Alphonse Legros (1837 - 1911)
RA Collection: Art
This etching depicts a man carrying a baby from a burning building, his arm covering his face from the smoke. To the right of the composition a woman and girl are crouching, the woman's hand in an empty cot as she looks towards the man and baby and the girl turned away, covering her head. Items of furniture are scattered on the ground and plumes of smoke rise up in the background. Like Fin - La veuve et l'orpheline (03/2011), this print shows the disaster wrought by fire.

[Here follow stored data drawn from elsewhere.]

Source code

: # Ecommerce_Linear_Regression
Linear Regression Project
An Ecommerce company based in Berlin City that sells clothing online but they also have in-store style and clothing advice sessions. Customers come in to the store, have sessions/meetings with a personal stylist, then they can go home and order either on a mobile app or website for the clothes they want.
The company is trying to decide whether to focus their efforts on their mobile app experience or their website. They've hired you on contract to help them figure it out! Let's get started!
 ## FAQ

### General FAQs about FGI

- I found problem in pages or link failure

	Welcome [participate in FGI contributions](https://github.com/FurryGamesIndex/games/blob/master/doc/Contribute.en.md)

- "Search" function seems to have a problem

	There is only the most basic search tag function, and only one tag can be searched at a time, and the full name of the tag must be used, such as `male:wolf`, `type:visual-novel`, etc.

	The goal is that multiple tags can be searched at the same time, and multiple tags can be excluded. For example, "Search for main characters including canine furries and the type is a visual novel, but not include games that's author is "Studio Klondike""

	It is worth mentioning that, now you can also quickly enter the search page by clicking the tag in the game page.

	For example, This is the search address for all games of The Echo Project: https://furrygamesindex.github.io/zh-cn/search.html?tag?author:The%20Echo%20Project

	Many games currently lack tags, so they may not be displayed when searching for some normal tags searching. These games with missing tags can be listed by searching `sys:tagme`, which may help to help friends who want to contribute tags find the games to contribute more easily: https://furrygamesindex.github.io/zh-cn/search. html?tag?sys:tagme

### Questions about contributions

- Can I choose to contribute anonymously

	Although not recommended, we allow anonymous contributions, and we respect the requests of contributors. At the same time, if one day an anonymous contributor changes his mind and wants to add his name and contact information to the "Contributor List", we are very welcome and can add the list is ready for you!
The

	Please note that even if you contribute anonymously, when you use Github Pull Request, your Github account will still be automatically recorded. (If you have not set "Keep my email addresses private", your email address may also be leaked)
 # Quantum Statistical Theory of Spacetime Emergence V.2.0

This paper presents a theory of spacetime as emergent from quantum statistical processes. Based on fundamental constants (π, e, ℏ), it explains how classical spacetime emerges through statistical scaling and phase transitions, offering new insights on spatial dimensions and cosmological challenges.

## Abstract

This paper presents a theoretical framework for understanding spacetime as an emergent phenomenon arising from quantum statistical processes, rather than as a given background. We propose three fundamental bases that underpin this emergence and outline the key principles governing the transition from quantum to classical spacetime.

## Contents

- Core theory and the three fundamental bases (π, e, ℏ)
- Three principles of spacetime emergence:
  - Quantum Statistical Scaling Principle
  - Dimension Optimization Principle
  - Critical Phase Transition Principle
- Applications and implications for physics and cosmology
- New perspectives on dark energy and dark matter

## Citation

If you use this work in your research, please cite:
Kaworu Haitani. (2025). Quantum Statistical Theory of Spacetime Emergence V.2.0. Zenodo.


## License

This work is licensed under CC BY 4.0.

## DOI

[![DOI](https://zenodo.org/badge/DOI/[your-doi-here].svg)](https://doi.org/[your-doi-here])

The draughtsman, printmaker and painter, Alphonse Legros, was born in Dijon, France in 1837. He studied in Paris where he met Henri de Fantin-Latour and James Abbott McNeill Whistler, with whom he shared a dedication to the realist work of Gustave Courbet as well as a commitment to etching (particularly in the case of Legros and Whistler). Together they formed the Société des Trois.
Whistler first took Legros to London in 1861 and he soon moved there and began regularly exhibiting at such galleries as the Royal Academy. In 1876 he became professor at the Slade School of Fine Art where he emphasised good draughtsmanship (he left in 1893). Legros became a naturalised British citizen in 1880 and that year he was also a founder-member of the Society of Painter-Etchers.
The theme of death is prevalent in Legros's work. He was inspired by artists such as Albrecht Dürer and Hans Holbein to produce two series of etchings on the macabre theme, Death and the Woodcutter (ca. 1875–1906) and The Triumph of Death (ca. 1892–1900).
The British Museum holds a number of versions of this print, most with slight variations; the most closely related is 1877,0210.602, which has the same details of publication.
The work is one of several by Legros that Carel Weight RA owned, three of which were left to the Royal Academy as part of his bequest (the current work, 03/2011 and 12/112).